Case 1 Answers

1. What is the mechanism of transmission of Vibrio cholerae?

Major reservoir is humans. Transmitted through ingestion of contaminated food and water.  Large inoculum (108 - 1010) required to establish infection with normal gastric acidity.

 

2. What host factors increase the likelihood of infection with V. cholerae

A- or hypochlorhydria.

 

3. Describe the mechanism of action of cholera toxin.

The A1 portion of the cholera toxin catalyzes the ADP-ribosylation of the Gs (stimulatory) regulatory protein, "locking" it in the active state.

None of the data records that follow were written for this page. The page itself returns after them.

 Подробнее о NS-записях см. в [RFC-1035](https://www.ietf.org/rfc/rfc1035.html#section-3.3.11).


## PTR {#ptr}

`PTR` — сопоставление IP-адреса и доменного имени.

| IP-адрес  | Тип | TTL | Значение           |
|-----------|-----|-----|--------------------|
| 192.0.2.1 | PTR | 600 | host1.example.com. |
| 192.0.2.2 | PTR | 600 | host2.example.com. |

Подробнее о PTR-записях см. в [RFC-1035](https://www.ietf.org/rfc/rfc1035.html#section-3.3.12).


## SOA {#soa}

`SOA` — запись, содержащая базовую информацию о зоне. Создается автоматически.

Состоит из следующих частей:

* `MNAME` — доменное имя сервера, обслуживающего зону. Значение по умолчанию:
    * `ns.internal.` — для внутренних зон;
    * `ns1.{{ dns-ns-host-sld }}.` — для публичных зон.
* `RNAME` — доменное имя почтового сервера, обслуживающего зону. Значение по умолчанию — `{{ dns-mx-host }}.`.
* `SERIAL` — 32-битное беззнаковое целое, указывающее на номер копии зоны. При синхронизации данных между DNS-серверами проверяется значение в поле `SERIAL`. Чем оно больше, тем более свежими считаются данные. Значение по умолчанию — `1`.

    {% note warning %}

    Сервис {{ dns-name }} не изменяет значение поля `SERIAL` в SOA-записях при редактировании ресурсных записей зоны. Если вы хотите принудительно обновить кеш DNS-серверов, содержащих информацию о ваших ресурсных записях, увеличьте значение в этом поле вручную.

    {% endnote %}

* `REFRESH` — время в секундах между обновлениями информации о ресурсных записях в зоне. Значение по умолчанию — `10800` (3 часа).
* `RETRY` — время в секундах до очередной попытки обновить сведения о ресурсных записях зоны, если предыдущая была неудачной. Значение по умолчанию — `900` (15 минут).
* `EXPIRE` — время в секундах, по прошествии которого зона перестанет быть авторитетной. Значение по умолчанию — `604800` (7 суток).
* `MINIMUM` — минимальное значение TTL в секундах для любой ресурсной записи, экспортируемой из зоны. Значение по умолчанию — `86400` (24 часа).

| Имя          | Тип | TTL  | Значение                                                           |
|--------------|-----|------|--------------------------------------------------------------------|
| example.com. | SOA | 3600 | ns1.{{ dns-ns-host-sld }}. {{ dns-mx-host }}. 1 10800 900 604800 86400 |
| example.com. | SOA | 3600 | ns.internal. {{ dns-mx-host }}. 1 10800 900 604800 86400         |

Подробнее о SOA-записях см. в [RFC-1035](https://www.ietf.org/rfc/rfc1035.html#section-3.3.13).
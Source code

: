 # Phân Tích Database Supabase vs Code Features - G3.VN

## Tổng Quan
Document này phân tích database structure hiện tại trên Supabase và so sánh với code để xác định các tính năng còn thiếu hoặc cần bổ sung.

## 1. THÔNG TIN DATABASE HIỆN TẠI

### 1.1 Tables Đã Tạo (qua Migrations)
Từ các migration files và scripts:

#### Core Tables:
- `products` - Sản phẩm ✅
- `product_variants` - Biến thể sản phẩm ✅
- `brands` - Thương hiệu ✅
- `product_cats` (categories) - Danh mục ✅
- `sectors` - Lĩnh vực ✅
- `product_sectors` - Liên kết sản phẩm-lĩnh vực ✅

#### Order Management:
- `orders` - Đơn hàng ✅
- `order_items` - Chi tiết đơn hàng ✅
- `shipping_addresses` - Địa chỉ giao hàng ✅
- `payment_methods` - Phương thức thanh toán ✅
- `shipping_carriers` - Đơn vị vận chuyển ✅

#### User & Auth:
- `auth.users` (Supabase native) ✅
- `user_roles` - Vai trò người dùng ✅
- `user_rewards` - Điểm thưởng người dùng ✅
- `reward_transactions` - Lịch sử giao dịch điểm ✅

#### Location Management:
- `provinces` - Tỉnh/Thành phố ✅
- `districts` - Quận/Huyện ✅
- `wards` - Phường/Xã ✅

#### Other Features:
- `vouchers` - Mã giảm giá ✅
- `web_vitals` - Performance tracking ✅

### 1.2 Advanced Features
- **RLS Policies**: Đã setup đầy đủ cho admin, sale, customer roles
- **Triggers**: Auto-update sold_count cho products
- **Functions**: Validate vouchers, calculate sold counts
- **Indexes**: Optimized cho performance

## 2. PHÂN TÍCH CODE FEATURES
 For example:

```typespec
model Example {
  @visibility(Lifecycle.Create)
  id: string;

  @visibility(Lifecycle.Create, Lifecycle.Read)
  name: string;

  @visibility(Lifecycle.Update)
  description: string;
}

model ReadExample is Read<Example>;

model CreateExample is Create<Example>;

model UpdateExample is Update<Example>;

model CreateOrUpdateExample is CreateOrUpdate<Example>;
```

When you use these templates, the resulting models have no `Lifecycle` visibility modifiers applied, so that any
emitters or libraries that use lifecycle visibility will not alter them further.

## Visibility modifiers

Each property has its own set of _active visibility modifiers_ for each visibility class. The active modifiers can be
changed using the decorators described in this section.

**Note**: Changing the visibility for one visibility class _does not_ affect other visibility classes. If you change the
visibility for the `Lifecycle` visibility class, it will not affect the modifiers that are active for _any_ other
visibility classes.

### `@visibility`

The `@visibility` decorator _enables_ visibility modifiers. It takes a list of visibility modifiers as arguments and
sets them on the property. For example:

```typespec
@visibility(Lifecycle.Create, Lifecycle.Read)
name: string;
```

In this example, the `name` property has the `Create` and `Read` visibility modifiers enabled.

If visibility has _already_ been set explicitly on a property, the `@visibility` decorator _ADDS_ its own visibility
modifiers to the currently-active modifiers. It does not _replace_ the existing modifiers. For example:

Gs acts to return adenylate cyclase to its active state resulting in persistent activation of AC. Accumulation of cAMP results inactive secretion of Na, K, Cl, HCO3, and water into the intestinal lumen.

 

4. Besides toxin production, what other virulence determinant is essential for the development of cholera?

The ability to adhere to the mucosa. Nonadherent mutants are avirulent.

 

5. How would you manage the dehydration? Why can oral rehydration fluid be used in many cases of cholera?

For severely ill persons, TV fluids containing approximately isotonic concentrations of Na and Cl with super-physiologic concentrations of K and bicarbonate (or lactate). Taking   advantage of a glucose-linked sodium absorptive mechanism that is not affected by cholera toxin, less ill persons can maintain hydration with glucose containing oral solutions of electrolytes.

 

6. What advice would you provide to other travelers to Rwanda concerning avoidance of cholera?

Drink only bottled water or beverages, no ice, and eat only freshly prepared cooked foods.  Wash hands after using the lavatory and before eating

 

7. List three public health solutions to the global problem of epidemic cholera.

 

Improved sanitation even including more effective latrines, an effective vaccine, and improved standard of living, in the third world might be suggested.

 

 

Case 2 Answers

 

1. What enteropathogenic type of Escherichia coli is causing this infection? 

 

Enterohemorrhagic E. coli. These organisms are usually of serotype 0157:H7 and the disease often occurs in outbreak. 

2. What complication of E. coli enteritis did this patient develop?  Define the complication. 

Hemolytic uremic syndrome (HUS).   HUS is a systemic disease characterized by  microangiopathic hemolytic anemic, thrombocytopenia, and intra renal thrombosis resulting in hematuria, renal insufficiency, and central nervous system manifestations.  HUS developed in 6% of patients with EHEC from US outbreaks and the mortality was 1.2%.

3. List the virulence characteristics of E. coli that are responsible for this syndrome?  

The major virulence factor is the production of one or more related shiga-like toxins, so called because they are biochemically, genetically and immunologically related to the Shiga toxin of Shigella dysenteriae. The organisms also colonize the distal ileum, cecum and large bowel by means of a plasmid mediated factor, a pilus. The organisms also have lipopolysac­charide, but its role in hemorrhagic colitis or HUS is not defined.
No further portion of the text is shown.